#### DATA FOR PROCESSING
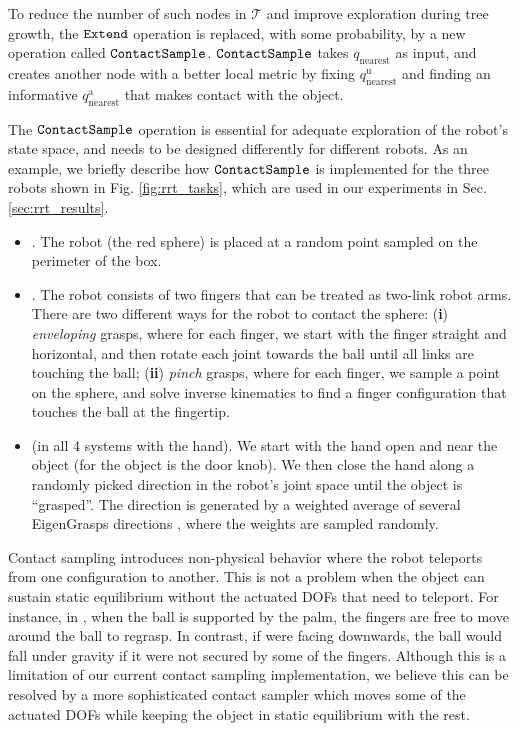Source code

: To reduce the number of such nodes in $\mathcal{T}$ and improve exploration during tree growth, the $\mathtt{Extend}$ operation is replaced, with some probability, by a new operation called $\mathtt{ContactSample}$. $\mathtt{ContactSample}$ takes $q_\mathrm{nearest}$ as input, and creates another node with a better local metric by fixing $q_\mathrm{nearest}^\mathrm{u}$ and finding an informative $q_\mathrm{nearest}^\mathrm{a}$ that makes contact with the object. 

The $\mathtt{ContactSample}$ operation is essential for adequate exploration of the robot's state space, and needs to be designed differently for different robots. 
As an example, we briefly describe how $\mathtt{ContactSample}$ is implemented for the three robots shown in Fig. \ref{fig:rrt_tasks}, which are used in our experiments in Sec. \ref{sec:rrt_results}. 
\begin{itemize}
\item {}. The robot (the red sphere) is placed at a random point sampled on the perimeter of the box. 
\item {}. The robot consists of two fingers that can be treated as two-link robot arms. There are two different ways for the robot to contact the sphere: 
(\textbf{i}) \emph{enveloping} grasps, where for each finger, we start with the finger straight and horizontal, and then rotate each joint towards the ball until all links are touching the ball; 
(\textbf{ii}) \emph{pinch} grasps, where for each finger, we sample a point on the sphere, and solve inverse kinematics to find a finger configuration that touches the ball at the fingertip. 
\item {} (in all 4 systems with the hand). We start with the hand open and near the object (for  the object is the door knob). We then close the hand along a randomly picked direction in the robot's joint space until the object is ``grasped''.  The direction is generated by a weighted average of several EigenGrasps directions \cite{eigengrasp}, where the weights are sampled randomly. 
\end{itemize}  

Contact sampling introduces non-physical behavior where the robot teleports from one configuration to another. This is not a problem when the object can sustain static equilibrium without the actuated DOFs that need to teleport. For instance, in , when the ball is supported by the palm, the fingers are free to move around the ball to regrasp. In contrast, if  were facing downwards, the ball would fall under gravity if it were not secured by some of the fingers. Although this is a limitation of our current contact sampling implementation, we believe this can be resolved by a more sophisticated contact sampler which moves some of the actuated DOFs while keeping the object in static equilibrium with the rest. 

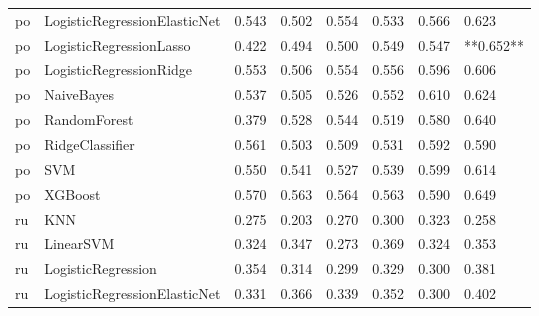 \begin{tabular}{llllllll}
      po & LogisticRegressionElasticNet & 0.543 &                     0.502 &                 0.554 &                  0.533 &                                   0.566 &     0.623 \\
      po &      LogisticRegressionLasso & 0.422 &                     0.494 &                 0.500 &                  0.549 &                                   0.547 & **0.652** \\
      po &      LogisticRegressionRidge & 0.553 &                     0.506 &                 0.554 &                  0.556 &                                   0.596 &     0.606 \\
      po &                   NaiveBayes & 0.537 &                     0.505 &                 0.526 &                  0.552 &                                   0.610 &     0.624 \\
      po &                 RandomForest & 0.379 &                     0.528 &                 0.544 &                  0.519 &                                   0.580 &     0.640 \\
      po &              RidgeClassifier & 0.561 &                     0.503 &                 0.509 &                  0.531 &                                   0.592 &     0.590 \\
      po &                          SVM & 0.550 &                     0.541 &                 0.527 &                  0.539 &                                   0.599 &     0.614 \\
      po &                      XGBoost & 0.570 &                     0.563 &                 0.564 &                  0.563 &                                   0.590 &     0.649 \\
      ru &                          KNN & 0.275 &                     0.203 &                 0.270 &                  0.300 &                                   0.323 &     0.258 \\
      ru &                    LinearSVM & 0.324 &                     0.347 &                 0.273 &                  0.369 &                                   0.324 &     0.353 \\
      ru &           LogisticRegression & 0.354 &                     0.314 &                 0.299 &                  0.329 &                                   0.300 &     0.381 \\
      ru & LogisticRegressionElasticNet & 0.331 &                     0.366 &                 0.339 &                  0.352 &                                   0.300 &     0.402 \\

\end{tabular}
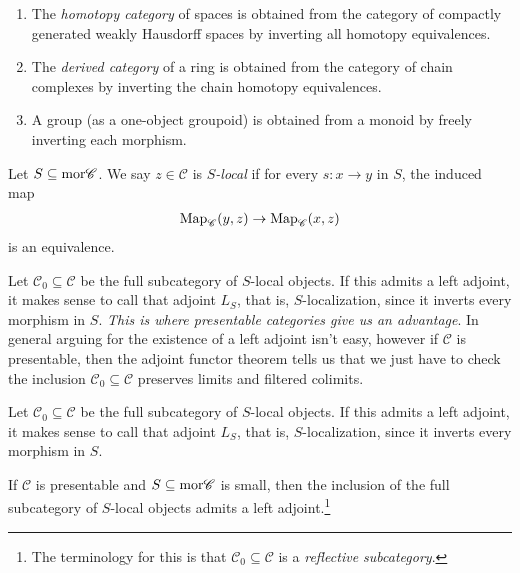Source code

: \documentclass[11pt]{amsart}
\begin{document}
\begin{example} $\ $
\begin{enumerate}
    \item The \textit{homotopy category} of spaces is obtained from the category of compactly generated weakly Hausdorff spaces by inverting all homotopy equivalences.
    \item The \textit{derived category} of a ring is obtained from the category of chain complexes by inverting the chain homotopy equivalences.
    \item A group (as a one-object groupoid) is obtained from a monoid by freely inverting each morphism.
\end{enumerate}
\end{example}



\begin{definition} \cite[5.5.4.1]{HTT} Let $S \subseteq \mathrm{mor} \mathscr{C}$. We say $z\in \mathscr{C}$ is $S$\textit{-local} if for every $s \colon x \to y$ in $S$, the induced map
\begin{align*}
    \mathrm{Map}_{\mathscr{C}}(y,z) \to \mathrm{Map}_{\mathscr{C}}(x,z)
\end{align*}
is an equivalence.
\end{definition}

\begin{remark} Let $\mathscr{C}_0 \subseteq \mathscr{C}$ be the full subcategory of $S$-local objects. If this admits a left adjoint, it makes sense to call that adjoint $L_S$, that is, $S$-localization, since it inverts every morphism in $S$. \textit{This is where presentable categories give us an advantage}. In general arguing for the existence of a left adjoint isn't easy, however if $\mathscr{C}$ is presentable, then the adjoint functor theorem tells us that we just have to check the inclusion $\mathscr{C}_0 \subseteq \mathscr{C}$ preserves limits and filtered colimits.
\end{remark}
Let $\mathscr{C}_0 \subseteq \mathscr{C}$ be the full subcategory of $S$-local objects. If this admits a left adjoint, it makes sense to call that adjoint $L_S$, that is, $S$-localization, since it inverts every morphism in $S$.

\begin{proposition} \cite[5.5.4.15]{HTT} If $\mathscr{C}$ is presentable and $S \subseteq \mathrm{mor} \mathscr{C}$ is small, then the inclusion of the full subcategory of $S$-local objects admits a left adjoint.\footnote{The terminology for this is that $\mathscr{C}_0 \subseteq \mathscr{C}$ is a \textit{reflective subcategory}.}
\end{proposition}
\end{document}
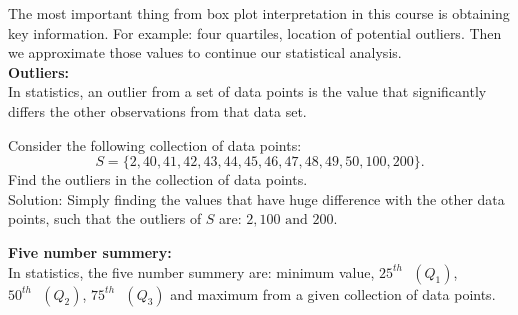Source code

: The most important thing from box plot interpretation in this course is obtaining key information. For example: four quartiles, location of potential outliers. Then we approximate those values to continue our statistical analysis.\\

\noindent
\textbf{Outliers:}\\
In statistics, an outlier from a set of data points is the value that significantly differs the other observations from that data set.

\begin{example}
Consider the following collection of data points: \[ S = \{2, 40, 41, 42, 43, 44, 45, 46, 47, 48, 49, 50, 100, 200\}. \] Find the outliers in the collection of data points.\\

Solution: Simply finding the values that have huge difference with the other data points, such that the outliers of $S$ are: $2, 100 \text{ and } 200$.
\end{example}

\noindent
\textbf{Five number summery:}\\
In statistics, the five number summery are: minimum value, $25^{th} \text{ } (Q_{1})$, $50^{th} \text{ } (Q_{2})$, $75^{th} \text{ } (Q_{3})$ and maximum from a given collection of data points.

#### TRY IT
Pictures in the records above are not copied; print everything else exactly.

#### ANSWER
Source code

: To reduce the number of such nodes in $\mathcal{T}$ and improve exploration during tree growth, the $\mathtt{Extend}$ operation is replaced, with some probability, by a new operation called $\mathtt{ContactSample}$. $\mathtt{ContactSample}$ takes $q_\mathrm{nearest}$ as input, and creates another node with a better local metric by fixing $q_\mathrm{nearest}^\mathrm{u}$ and finding an informative $q_\mathrm{nearest}^\mathrm{a}$ that makes contact with the object. 

The $\mathtt{ContactSample}$ operation is essential for adequate exploration of the robot's state space, and needs to be designed differently for different robots. 
As an example, we briefly describe how $\mathtt{ContactSample}$ is implemented for the three robots shown in Fig. \ref{fig:rrt_tasks}, which are used in our experiments in Sec. \ref{sec:rrt_results}. 
\begin{itemize}
\item {}. The robot (the red sphere) is placed at a random point sampled on the perimeter of the box. 
\item {}. The robot consists of two fingers that can be treated as two-link robot arms. There are two different ways for the robot to contact the sphere: 
(\textbf{i}) \emph{enveloping} grasps, where for each finger, we start with the finger straight and horizontal, and then rotate each joint towards the ball until all links are touching the ball; 
(\textbf{ii}) \emph{pinch} grasps, where for each finger, we sample a point on the sphere, and solve inverse kinematics to find a finger configuration that touches the ball at the fingertip. 
\item {} (in all 4 systems with the hand). We start with the hand open and near the object (for  the object is the door knob). We then close the hand along a randomly picked direction in the robot's joint space until the object is ``grasped''.  The direction is generated by a weighted average of several EigenGrasps directions \cite{eigengrasp}, where the weights are sampled randomly. 
\end{itemize}  

Contact sampling introduces non-physical behavior where the robot teleports from one configuration to another. This is not a problem when the object can sustain static equilibrium without the actuated DOFs that need to teleport. For instance, in , when the ball is supported by the palm, the fingers are free to move around the ball to regrasp. In contrast, if  were facing downwards, the ball would fall under gravity if it were not secured by some of the fingers. Although this is a limitation of our current contact sampling implementation, we believe this can be resolved by a more sophisticated contact sampler which moves some of the actuated DOFs while keeping the object in static equilibrium with the rest. 

 \begin{tabular}{llllllll}
      po & LogisticRegressionElasticNet & 0.543 &                     0.502 &                 0.554 &                  0.533 &                                   0.566 &     0.623 \\
      po &      LogisticRegressionLasso & 0.422 &                     0.494 &                 0.500 &                  0.549 &                                   0.547 & **0.652** \\
      po &      LogisticRegressionRidge & 0.553 &                     0.506 &                 0.554 &                  0.556 &                                   0.596 &     0.606 \\
      po &                   NaiveBayes & 0.537 &                     0.505 &                 0.526 &                  0.552 &                                   0.610 &     0.624 \\
      po &                 RandomForest & 0.379 &                     0.528 &                 0.544 &                  0.519 &                                   0.580 &     0.640 \\
      po &              RidgeClassifier & 0.561 &                     0.503 &                 0.509 &                  0.531 &                                   0.592 &     0.590 \\
      po &                          SVM & 0.550 &                     0.541 &                 0.527 &                  0.539 &                                   0.599 &     0.614 \\
      po &                      XGBoost & 0.570 &                     0.563 &                 0.564 &                  0.563 &                                   0.590 &     0.649 \\
      ru &                          KNN & 0.275 &                     0.203 &                 0.270 &                  0.300 &                                   0.323 &     0.258 \\
      ru &                    LinearSVM & 0.324 &                     0.347 &                 0.273 &                  0.369 &                                   0.324 &     0.353 \\
      ru &           LogisticRegression & 0.354 &                     0.314 &                 0.299 &                  0.329 &                                   0.300 &     0.381 \\
      ru & LogisticRegressionElasticNet & 0.331 &                     0.366 &                 0.339 &                  0.352 &                                   0.300 &     0.402 \\

\end{tabular}
Source code

: \documentclass[11pt]{amsart}
\begin{document}
\begin{example} $\ $
\begin{enumerate}
    \item The \textit{homotopy category} of spaces is obtained from the category of compactly generated weakly Hausdorff spaces by inverting all homotopy equivalences.
    \item The \textit{derived category} of a ring is obtained from the category of chain complexes by inverting the chain homotopy equivalences.
    \item A group (as a one-object groupoid) is obtained from a monoid by freely inverting each morphism.
\end{enumerate}
\end{example}



\begin{definition} \cite[5.5.4.1]{HTT} Let $S \subseteq \mathrm{mor} \mathscr{C}$. We say $z\in \mathscr{C}$ is $S$\textit{-local} if for every $s \colon x \to y$ in $S$, the induced map
\begin{align*}
    \mathrm{Map}_{\mathscr{C}}(y,z) \to \mathrm{Map}_{\mathscr{C}}(x,z)
\end{align*}
is an equivalence.
\end{definition}

\begin{remark} Let $\mathscr{C}_0 \subseteq \mathscr{C}$ be the full subcategory of $S$-local objects. If this admits a left adjoint, it makes sense to call that adjoint $L_S$, that is, $S$-localization, since it inverts every morphism in $S$. \textit{This is where presentable categories give us an advantage}. In general arguing for the existence of a left adjoint isn't easy, however if $\mathscr{C}$ is presentable, then the adjoint functor theorem tells us that we just have to check the inclusion $\mathscr{C}_0 \subseteq \mathscr{C}$ preserves limits and filtered colimits.
\end{remark}
Let $\mathscr{C}_0 \subseteq \mathscr{C}$ be the full subcategory of $S$-local objects. If this admits a left adjoint, it makes sense to call that adjoint $L_S$, that is, $S$-localization, since it inverts every morphism in $S$.

\begin{proposition} \cite[5.5.4.15]{HTT} If $\mathscr{C}$ is presentable and $S \subseteq \mathrm{mor} \mathscr{C}$ is small, then the inclusion of the full subcategory of $S$-local objects admits a left adjoint.\footnote{The terminology for this is that $\mathscr{C}_0 \subseteq \mathscr{C}$ is a \textit{reflective subcategory}.}
\end{proposition}
\end{document}
Source code

: The most important thing from box plot interpretation in this course is obtaining key information. For example: four quartiles, location of potential outliers. Then we approximate those values to continue our statistical analysis.\\

\noindent
\textbf{Outliers:}\\
In statistics, an outlier from a set of data points is the value that significantly differs the other observations from that data set.

\begin{example}
Consider the following collection of data points: \[ S = \{2, 40, 41, 42, 43, 44, 45, 46, 47, 48, 49, 50, 100, 200\}. \] Find the outliers in the collection of data points.\\

Solution: Simply finding the values that have huge difference with the other data points, such that the outliers of $S$ are: $2, 100 \text{ and } 200$.
\end{example}

\noindent
\textbf{Five number summery:}\\
In statistics, the five number summery are: minimum value, $25^{th} \text{ } (Q_{1})$, $50^{th} \text{ } (Q_{2})$, $75^{th} \text{ } (Q_{3})$ and maximum from a given collection of data points.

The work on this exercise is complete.